No specific laws identified for this ruling.

Outcome

The court affirmed the Labor and Industry Review Commission's decision awarding the employee additional temporary total disability payments and medical expenses under the Spencer exception, which permits compensation for medical treatment accepted in good faith even if overdiagnosed or over-treated, when there is conflicting medical evidence about injury severity.

What This Ruling Means

**Restaurant Worker Wins Right to Additional Medical Benefits** This case involved a dispute between Honthaners Restaurants and a worker who was injured on the job. The employee sought additional temporary disability payments and medical expenses for their workplace injury, but the restaurant company challenged these claims.
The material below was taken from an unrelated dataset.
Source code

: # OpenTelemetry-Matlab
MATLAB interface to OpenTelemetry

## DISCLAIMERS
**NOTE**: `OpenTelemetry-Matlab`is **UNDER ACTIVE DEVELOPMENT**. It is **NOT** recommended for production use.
There was disagreement between different doctors about how serious the worker's injury actually was and what treatment was necessary. The Wisconsin Court of Appeals sided with the worker. The court upheld a decision that awarded the employee the additional benefits they requested. The ruling was based on something called the "Spencer exception," which allows injured workers to receive compensation for medical treatment they accepted in good faith, even if some doctors later think the treatment was more than necessary. This rule applies when medical experts disagree about how severe an injury is. This decision matters for workers because it protects their right to get medical care and compensation when they're hurt at work, even when there's medical disagreement about their condition. Workers don't have to worry about losing benefits just because one doctor thinks another doctor's treatment plan was too extensive, as long as they sought care in good faith.

This summary was generated to explain the ruling in plain English and is not legal advice.